Original order was proper but it might have been considered inefficient to perform the interchange.
For example, the report can provide clues to why the compiler was unable to apply loop interchange to a loop nest that might have been considered a candidate for optimization. If the reported problems (bottlenecks) can be removed by changing the source code, the report suggests the possible loop interchanges.
Depending on the operating system, you must specify the following options to enable HLO and generate the reports:
Linux* and Mac OS* X: -x, -O2 or -O3, -opt-report 3, -opt-report-phase=hlo
Windows*: /Qx, /O2 or /O3, /Qopt-report:3, /Qopt-report-phase:hlo
See High-level Optimization Overview for information about enabling HLO.

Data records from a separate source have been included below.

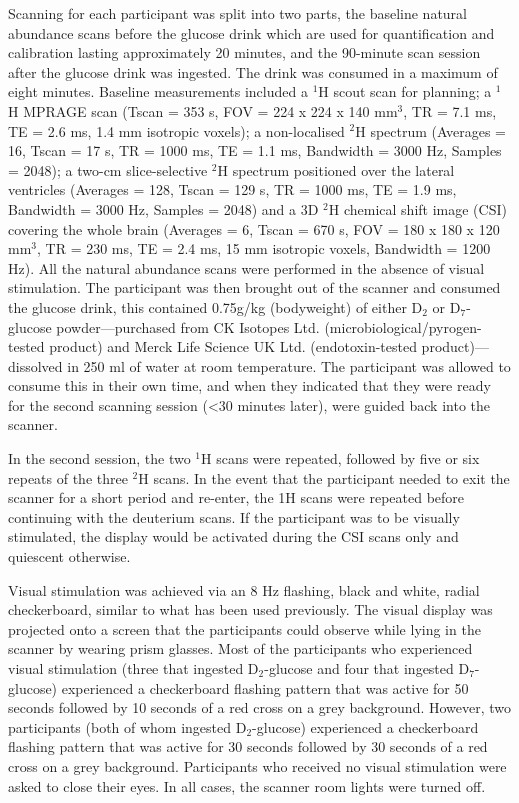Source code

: \documentclass[class=article, crop=false]{standalone}
\begin{document}
Scanning for each participant was split into two parts, the baseline natural abundance scans before the glucose drink which are used for quantification and calibration lasting approximately 20 minutes, and the 90-minute scan session after the glucose drink was ingested. The drink was consumed in a maximum of eight minutes. Baseline measurements included a $^1$H scout scan for planning; a $^1$H MPRAGE scan (Tscan = 353 s, FOV = 224 x 224 x 140 mm$^3$, TR = 7.1 ms, TE = 2.6 ms, 1.4 mm isotropic voxels); a non-localised $^2$H spectrum (Averages = 16, Tscan = 17 s, TR = 1000 ms, TE = 1.1 ms, Bandwidth = 3000 Hz, Samples = 2048); a two-cm slice-selective $^2$H spectrum positioned over the lateral ventricles (Averages = 128, Tscan = 129 s, TR = 1000 ms, TE = 1.9 ms, Bandwidth = 3000 Hz, Samples = 2048) and a 3D $^2$H chemical shift image (CSI) covering the whole brain (Averages = 6, Tscan = 670 s, FOV = 180 x 180 x 120 mm$^3$, TR = 230 ms, TE = 2.4 ms, 15 mm isotropic voxels, Bandwidth = 1200 Hz). All the natural abundance scans were performed in the absence of visual stimulation. The participant was then brought out of the scanner and consumed the glucose drink, this contained 0.75g/kg (bodyweight) of either D$_2$ or D$_7$-glucose powder—purchased from CK Isotopes Ltd. (microbiological/pyrogen-tested product) and Merck Life Science UK Ltd. (endotoxin-tested product)—dissolved in 250 ml of water at room temperature. The participant was allowed to consume this in their own time, and when they indicated that they were ready for the second scanning session (<30 minutes later), were guided back into the scanner.


In the second session, the two $^1$H scans were repeated, followed by five or six repeats of the three $^2$H scans. In the event that the participant needed to exit the scanner for a short period and re-enter, the 1H scans were repeated before continuing with the deuterium scans. If the participant was to be visually stimulated, the display would be activated during the CSI scans only and quiescent otherwise.  

Visual stimulation was achieved via an 8 Hz flashing, black and white, radial checkerboard, similar to what has been used previously\cite{Fernandes2020MeasurementT}. The visual display was projected onto a screen that the participants could observe while lying in the scanner by wearing prism glasses. Most of the participants who experienced visual stimulation (three that ingested D$_2$-glucose and four that ingested D$_7$-glucose) experienced a checkerboard flashing pattern that was active for 50 seconds followed by 10 seconds of a red cross on a grey background. However, two participants (both of whom ingested D$_2$-glucose) experienced a checkerboard flashing pattern that was active for 30 seconds followed by 30 seconds of a red cross on a grey background. Participants who received no visual stimulation were asked to close their eyes. In all cases, the scanner room lights were turned off. 
\end{document}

The following command examples illustrate the general command needed to create HLO report with combined options.
Operating System |
Example Command |
---|---|
Linux and Mac OS X |
icpc -c -xSSE3 -O3 -opt-report 3 -opt-report-phase=hlo sample.cpp |
Windows |
icl /c /QxSSE3 /O3 /Qopt-report:3 /Qopt-report-phase:hlo sample.cpp |
You can use -opt-report-file (Linux and Mac OS X) or /Qopt-report-file (Windows) to specify an output file to capture the report results. Specifying a file to capture the results can help to reduce the time you spend analyzing the results and can provide a baseline for future testing.
The report provides information using a specific format. The report format for Windows* is different from the format on Linux* and Mac OS* X. While there are some common elements in the report output, the best way to understand what kinds of advice the report can provide is to show example code and the corresponding report output.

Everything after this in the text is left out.